Unforgiven’s influence on Cowboys & Aliens


 

          No one can possibly make a modern western without paying tribute to what many consider a masterpiece of western fiction: The Unforgiven.

          Cowboys & Aliens is no exception.

          In some ways, The Unforgiven ripples through nearly every scene in this film, filling it with allusions and echoes of the earlier film.

          In The Unforgiven, we have a notorious gunman, who is trying to forget his past, trying to live up to his wife’s expectations of a decent man.

          In Cowboys, we have an outlaw who has been granted a gift of forgetfulness, a chance to find absolution by fighting on the right side – largely because he can’t remember who he was, but who has already taken the first step towards salvation when he fell in love with a prostitute named Alice.

          In The Unforgiven, the outlaw, whose wife has died, gets an offer to avenge the wrong done to a prostitute named Alice, by taking up the bounty to kill them.

          We get repeated images and situations in Cowboys that we saw in the Unforgiven, including a spectacular shoot out in the beginning, the hero being beaten up by bad guys, even a similar scene of the hero being stitched up.

We even see him looking at a photograph of his dead wife in the Unforgiven, the way the hero in Cowboys does.

There are a number of repeated images, comic elements such as attempts to learn or relearn how to shoot, and other sequences that are clearly drawn from the earlier film as a tribute.

          Cowboy’s hero even wears the same hat at the hero in The Unforgiven, and we get a similar scene of law men coming into the bar in both films.

          But the essence of the character is the same: both outlaws have to live with their notorious pasts and must somehow make things right so that they can move on into the future.

          While the Cowboys hero steals blood money from fellow crooks, the Unforgiven hero earns his blood money.

Both heroes struggle with memory, although in the Unforgiven, the hero can’t remember because he was mostly drunk when he committed his felonies.

          There is even a similar theme about death and afterlife in both films, as The Unforgiven hero mistakes Alice the prostitute for an angel.

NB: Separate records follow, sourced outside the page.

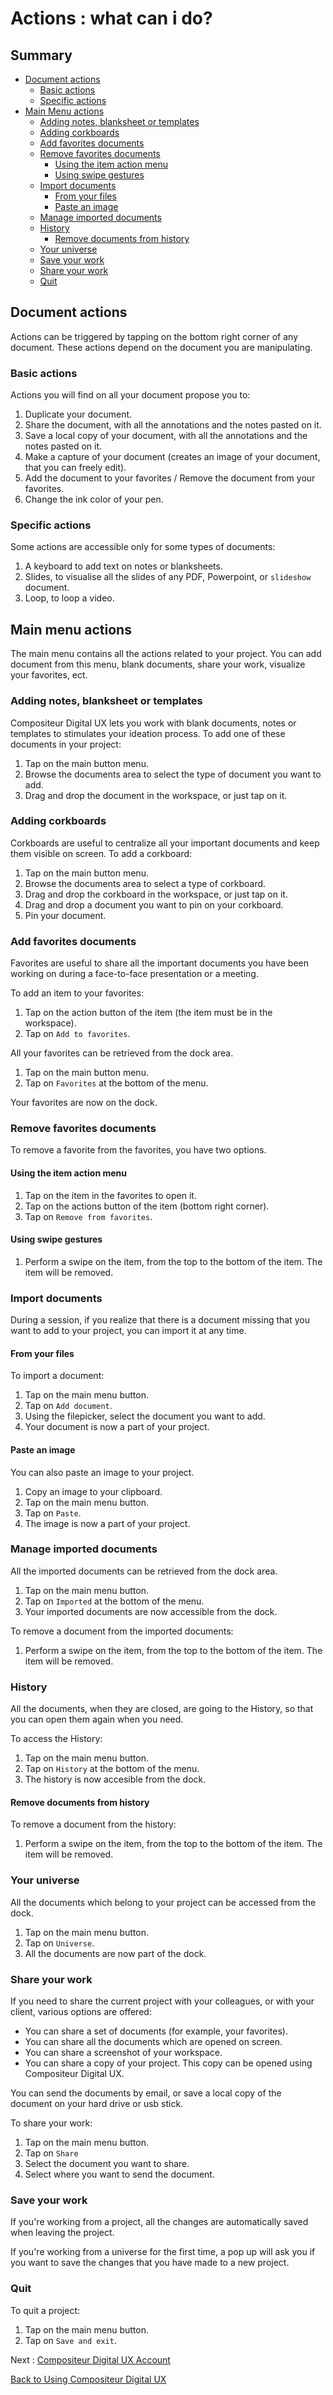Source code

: # Actions : what can i do?

## Summary

* [Document actions](#document-actions)
  * [Basic actions](#basic-actions)
  * [Specific actions](#specific-actions)
* [Main Menu actions](#main-menu-actions) 
  * [Adding notes, blanksheet or templates](#adding-notes-blanksheet-or-templates)
  * [Adding corkboards](#adding-corkboards)
  * [Add favorites documents](#add-favorites-documents)
  * [Remove favorites documents](#remove-favorites-documents)
    * [Using the item action menu](#using-the-item-action-menu)
    * [Using swipe gestures](#using-swipe-gestures)
  * [Import documents](#import-documents)
    * [From your files](#from-your-files)
    * [Paste an image](#paste-an-image)
  * [Manage imported documents](#manage-imported-documents)
  * [History](#history)
    * [Remove documents from history](#remove-documents-from-history)
  * [Your universe](#your-universe)
  * [Save your work](#save-your-work)
  * [Share your work](#share-your-work)
  * [Quit](#quit)

## Document actions

Actions can be triggered by tapping on the bottom right corner of any document. These actions depend on the document you are manipulating.

### Basic actions

Actions you will find on all your document propose you to:
1. Duplicate your document.
1. Share the document, with all the annotations and the notes pasted on it.
1. Save a local copy of your document, with all the annotations and the notes pasted on it.
1. Make a capture of your document (creates an image of your document, that you can freely edit).
1. Add the document to your favorites / Remove the document from your favorites.
1. Change the ink color of your pen.

### Specific actions

Some actions are accessible only for some types of documents:
1. A keyboard to add text on notes or blanksheets.
1. Slides, to visualise all the slides of any PDF, Powerpoint, or `slideshow` document.
1. Loop, to loop a video.

## Main menu actions

The main menu contains all the actions related to your project. You can add document from this menu, blank documents, share your work, visualize your favorites, ect.

### Adding notes, blanksheet or templates

Compositeur Digital UX lets you work with blank documents, notes or templates to stimulates your ideation process.
To add one of these documents in your project:

1. Tap on the main button menu.
1. Browse the documents area to select the type of document you want to add.
1. Drag and drop the document in the workspace, or just tap on it.

### Adding corkboards 

Corkboards are useful to centralize all your important documents and keep them visible on screen.
To add a corkboard:
1. Tap on the main button menu.
1. Browse the documents area to select a type of corkboard.
1. Drag and drop the corkboard in the workspace, or just tap on it.
1. Drag and drop a document you want to pin on your corkboard.
1. Pin your document.

### Add favorites documents

Favorites are useful to share all the important documents you have been working on during a face-to-face presentation or a meeting.

To add an item to your favorites:
1. Tap on the action button of the item (the item must be in the workspace).
1. Tap on `Add to favorites`.

All your favorites can be retrieved from the dock area.

1. Tap on the main button menu.
1. Tap on `Favorites` at the bottom of the menu.

Your favorites are now on the dock.

### Remove favorites documents

To remove a favorite from the favorites, you have two options.

#### Using the item action menu

1. Tap on the item in the favorites to open it. 
1. Tap on the actions button of the item (bottom right corner).
1. Tap on `Remove from favorites`.

#### Using swipe gestures

1. Perform a swipe on the item, from the top to the bottom of the item. The item will be removed.

### Import documents

During a session, if you realize that there is a document missing that you want to add to your project, you can import it at any time.

#### From your files

To import a document:
1. Tap on the main menu button.
1. Tap on `Add document`.
1. Using the filepicker, select the document you want to add.
1. Your document is now a part of your project.

#### Paste an image

You can also paste an image to your project.
1. Copy an image to your clipboard. 
1. Tap on the main menu button.
1. Tap on `Paste`.
1. The image is now a part of your project.

### Manage imported documents

All the imported documents can be retrieved from the dock area.

1. Tap on the main menu button.
1. Tap on `Imported` at the bottom of the menu.
1. Your imported documents are now accessible from the dock.

To remove a document from the imported documents:
1. Perform a swipe on the item, from the top to the bottom of the item. The item will be removed.

### History

All the documents, when they are closed, are going to the History, so that you can open them again when you need.

To access the History:
1. Tap on the main menu button.
1. Tap on `History` at the bottom of the menu.
1. The history is now accesible from the dock.

#### Remove documents from history

To remove a document from the history:
1. Perform a swipe on the item, from the top to the bottom of the item. The item will be removed.

### Your universe

All the documents which belong to your project can be accessed from the dock.

1. Tap on the main menu button.
1. Tap on `Universe`.
1. All the documents are now part of the dock.

### Share your work

If you need to share the current project with your colleagues, or with your client, various options are offered: 
* You can share a set of documents (for example, your favorites).
* You can share all the documents which are opened on screen.
* You can share a screenshot of your workspace.
* You can share a copy of your project. This copy can be opened using Compositeur Digital UX.

You can send the documents by email, or save a local copy of the document on your hard drive or usb stick.

To share your work:
1. Tap on the main menu button.
1. Tap on `Share`
1. Select the document you want to share.
1. Select where you want to send the document.

### Save your work

If you're working from a project, all the changes are automatically saved when leaving the project.

If you're working from a universe for the first time, a pop up will ask you if you want to save the changes that you have made to a new project.

### Quit

To quit a project:
1. Tap on the main menu button.
1. Tap on `Save and exit`.

Next : [Compositeur Digital UX Account](account.md)

[Back to Using Compositeur Digital UX](index.md)
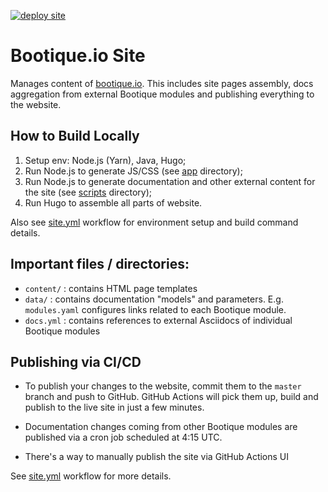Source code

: [![deploy site](https://github.com/bootique/bootique-io/workflows/deploy%20site/badge.svg)](https://github.com/bootique/bootique-io/actions)
# Bootique.io Site

Manages content of [bootique.io](https://bootique.io/). This includes site pages assembly, 
docs aggregation from external Bootique modules and publishing everything to the website.

## How to Build Locally

1. Setup env: Node.js (Yarn), Java, Hugo;
1. Run Node.js to generate JS/CSS (see [app](./app) directory);
1. Run Node.js to generate documentation and other external content for the site (see [scripts](./scripts) directory);
1. Run Hugo to assemble all parts of website.

Also see [site.yml](./.github/workflows/site.yml) workflow for environment setup and build command details.

## Important files / directories:

* `content/` : contains HTML page templates
* `data/` : contains documentation "models" and parameters. E.g. `modules.yaml` configures links related to each Bootique module.
* `docs.yml` : contains references to external Asciidocs of individual Bootique modules

## Publishing via CI/CD

* To publish your changes to the website, commit them to the `master` branch and push to GitHub. 
GitHub Actions will pick them up, build and publish to the live site in just a few minutes. 

* Documentation changes coming from other Bootique modules are published via a cron job scheduled at 4:15 UTC.

* There's a way to manually publish the site via GitHub Actions UI

See [site.yml](./.github/workflows/site.yml) workflow for more details. 


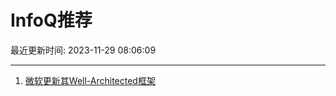 # InfoQ推荐

最近更新时间: 2023-11-29 08:06:09

--- 
1. [微软更新其Well-Architected框架](https://www.infoq.cn/article/zJqBVpZMmwo8viWXFcpu) 
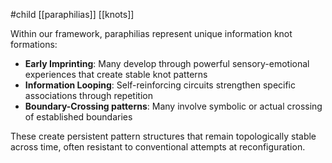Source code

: #child [[paraphilias]] [[knots]]

Within our framework, paraphilias represent unique information knot formations:

- **Early Imprinting**: Many develop through powerful sensory-emotional experiences that create stable knot patterns
- **Information Looping**: Self-reinforcing circuits strengthen specific associations through repetition
- **Boundary-Crossing patterns**: Many involve symbolic or actual crossing of established boundaries

These create persistent pattern structures that remain topologically stable across time, often resistant to conventional attempts at reconfiguration.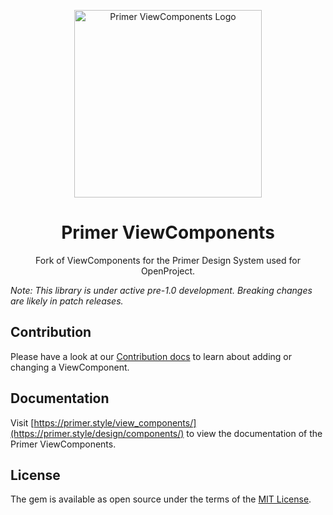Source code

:<p align="center">
  <img width="300px" alt="Primer ViewComponents Logo" src="/static/assets/view-components.svg">
</p>

<h1 align="center">Primer ViewComponents</h1>

<p align="center">Fork of ViewComponents for the Primer Design System used for OpenProject.</p>

_Note: This library is under active pre-1.0 development. Breaking changes are likely in patch releases._

## Contribution

Please have a look at our [Contribution docs](./docs/contributors/README.md) to learn about adding or changing a ViewComponent.

## Documentation

Visit [https://primer.style/view_components/](https://primer.style/design/components/) to view the documentation of the Primer ViewComponents.

## License

The gem is available as open source under the terms of the [MIT License](https://opensource.org/licenses/MIT).
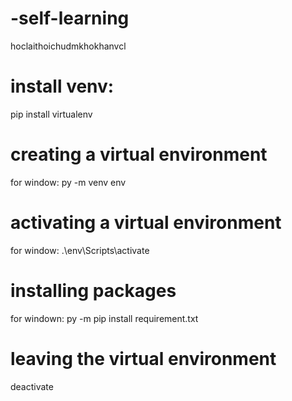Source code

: # -self-learning
hoclaithoichudmkhokhanvcl

# install venv:
pip install virtualenv

# creating a virtual environment
for window: 
py -m venv env


# activating a virtual environment
for window: 
.\env\Scripts\activate

# installing packages
for windown: 
py -m pip install requirement.txt


# leaving the virtual environment
deactivate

In Cowboys, we get the alien woman who pretty much is an angel. In both films, the heroes are well aware of good and evil, heaven and hell, as the Cowboy hero tells the villain to collect his gold in hell, while the villain in the Unforgiven tells the hero, he’ll see him in hell. Since in both films, it is clear that while they might be able to make amends, they are doomed to eternal punishment.